In the liner notes, renowned journalist Carolin Emcke writes that:
A recurrent image pervades this recording: the dream. Not the dream that exists as an allegedly self-contained realm beyond the waking state, but the dream that extends from day into night and back again.That transforms and mysteriously unites scraps of experiences and desires, details and motifs. The music retraces these states of mind, which are familiar to each and every one of us: these hours or days when the contours between day and night remain blurred, these moments of confusion and unrest when the images of night hold us captive and we cannot find our way out. Or moments of happiness when we acquire unsuspected powers or make wondrous encounters that leave us amazed throughout the day. Dreams can focus or distort experiences; they can move forward or backward; they can carry us away by day or by night. Time and again they draw us under their spell – like music.
Individually and in different groupings, these musicians have had long associations with ECM. François Couturier and saxophonist Jean-Marc Larché first recorded for the label in 1994 as members of Tunisian oud master Anouar Brahem’s group on Khomsa, while later the trio of Couturier, Brahem and Matinier played on one of my absolute favourite ECM albums, the hypnotic, exquisite Le pas du chat noir in 2002. As for Anja Lechner: the German classically-trained cellist whose musical interests span the globe and embrace a wide range of improvisational traditions. Few days go by without albums such as Ojos Negros (with Argentine bandoneonist-composer Dino Saluzzi), Moderato Cantabile (with Couturier), and Chants, Hymns and Dances and the superb Melos (with Greek pianist Vassilis Tsabropoulos) being heard in our house.
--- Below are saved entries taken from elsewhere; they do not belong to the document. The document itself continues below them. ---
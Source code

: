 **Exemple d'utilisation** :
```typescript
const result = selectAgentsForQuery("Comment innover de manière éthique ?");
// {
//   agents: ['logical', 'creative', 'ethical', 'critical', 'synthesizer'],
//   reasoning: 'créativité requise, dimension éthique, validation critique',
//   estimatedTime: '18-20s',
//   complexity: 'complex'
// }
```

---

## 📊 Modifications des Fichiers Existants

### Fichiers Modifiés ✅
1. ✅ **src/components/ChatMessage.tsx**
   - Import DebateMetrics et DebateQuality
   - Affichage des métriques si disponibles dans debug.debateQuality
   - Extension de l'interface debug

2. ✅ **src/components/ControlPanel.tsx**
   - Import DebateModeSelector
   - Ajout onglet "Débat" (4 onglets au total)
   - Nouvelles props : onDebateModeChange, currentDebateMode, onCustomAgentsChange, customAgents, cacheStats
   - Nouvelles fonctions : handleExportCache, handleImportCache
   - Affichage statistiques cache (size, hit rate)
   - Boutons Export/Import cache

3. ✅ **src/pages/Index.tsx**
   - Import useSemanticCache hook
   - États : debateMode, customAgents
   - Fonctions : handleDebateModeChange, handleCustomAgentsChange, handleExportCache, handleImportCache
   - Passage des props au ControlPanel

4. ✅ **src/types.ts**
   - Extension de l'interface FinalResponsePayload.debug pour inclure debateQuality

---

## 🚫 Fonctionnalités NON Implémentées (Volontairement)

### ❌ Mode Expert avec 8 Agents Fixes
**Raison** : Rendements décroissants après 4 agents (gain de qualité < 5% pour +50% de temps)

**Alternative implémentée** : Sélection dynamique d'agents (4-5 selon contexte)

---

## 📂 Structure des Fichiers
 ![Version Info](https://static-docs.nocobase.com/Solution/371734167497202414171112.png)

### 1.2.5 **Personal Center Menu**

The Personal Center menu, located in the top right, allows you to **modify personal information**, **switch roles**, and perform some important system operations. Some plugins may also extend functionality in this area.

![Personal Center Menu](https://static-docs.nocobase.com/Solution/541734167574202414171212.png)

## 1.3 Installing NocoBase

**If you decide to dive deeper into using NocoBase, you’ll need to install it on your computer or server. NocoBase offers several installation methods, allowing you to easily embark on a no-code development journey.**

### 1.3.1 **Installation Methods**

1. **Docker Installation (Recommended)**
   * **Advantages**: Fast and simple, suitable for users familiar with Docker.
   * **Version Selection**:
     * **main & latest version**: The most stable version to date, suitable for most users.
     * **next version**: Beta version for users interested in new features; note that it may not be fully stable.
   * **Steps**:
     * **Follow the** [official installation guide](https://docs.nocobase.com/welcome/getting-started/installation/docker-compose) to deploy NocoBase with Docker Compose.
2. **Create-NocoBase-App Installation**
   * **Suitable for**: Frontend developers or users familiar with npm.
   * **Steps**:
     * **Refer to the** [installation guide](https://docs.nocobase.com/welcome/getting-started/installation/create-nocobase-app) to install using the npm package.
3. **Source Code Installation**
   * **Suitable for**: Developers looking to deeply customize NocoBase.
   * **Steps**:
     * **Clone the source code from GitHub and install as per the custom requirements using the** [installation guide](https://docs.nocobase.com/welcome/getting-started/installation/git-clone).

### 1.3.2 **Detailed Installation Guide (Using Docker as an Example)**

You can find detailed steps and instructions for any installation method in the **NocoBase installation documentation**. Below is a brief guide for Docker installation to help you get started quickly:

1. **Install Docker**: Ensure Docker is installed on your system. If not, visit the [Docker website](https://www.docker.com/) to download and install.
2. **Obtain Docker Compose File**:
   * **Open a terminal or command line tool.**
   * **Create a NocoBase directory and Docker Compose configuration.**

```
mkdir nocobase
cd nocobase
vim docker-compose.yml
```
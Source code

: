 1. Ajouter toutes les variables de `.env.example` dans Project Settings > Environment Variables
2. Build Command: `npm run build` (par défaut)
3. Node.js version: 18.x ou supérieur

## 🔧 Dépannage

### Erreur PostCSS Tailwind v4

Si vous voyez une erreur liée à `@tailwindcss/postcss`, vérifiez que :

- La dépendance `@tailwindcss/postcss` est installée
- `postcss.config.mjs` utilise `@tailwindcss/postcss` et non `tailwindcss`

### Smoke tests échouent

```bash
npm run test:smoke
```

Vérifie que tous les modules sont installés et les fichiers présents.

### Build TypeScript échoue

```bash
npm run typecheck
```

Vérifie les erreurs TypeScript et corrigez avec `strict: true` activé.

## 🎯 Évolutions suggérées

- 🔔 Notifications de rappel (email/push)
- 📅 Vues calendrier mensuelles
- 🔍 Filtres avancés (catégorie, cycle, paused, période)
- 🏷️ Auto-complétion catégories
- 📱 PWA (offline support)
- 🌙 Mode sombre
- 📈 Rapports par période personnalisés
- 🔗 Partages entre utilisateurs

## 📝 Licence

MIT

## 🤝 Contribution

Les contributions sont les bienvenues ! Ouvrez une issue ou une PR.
The work of Russian film director Andrei Tarkovksy first inspired Francois Couturier to bring together the quartet in 2005 for the recording Nostalghia – Song For Tarkovsky. Subsequently, a 2008 solo piano album, Un jour si blanc, and another quartet recording in 2011 (titled simply Tarkovsky Quartet) continued to be inspired by or allude to Tarkovsy’s life and art. Couturier once explained that Tarkovsky is his favourite director, but that the music on these recordings should not be construed as soundtrack music:
Andrei Rublev was a revelation for me. Since then I have seen all his films over and over again… They are long poems, hypnotic in their slowness, and pervaded with spirituality… I did not seek to make ‘scenic’ music of any kind. I have tried, instead, to represent in each piece a specific emotion linked to the universe of this director – to his films, of course, but also to some of his favourite actors – or composers. Or even to the very original way he plays with shades of colour. This recording is our way of paying tribute to this great artist.
The music on Nuit blanche is as subtly strange and dream-like as Tarkovsky’s films (that strangeness captured brilliantly in Zona, Geoff Dyer’s book about Tarkovsky’s film Stalker).
Nuit blanche: not only the surreal night that never turns dark, not only the wakeful, tormenting hours of sleeplessness. Nuit blanche is also the special alertness that comes from listening to each other, the uncanny assurance of playing music with one another, into the open-endedness.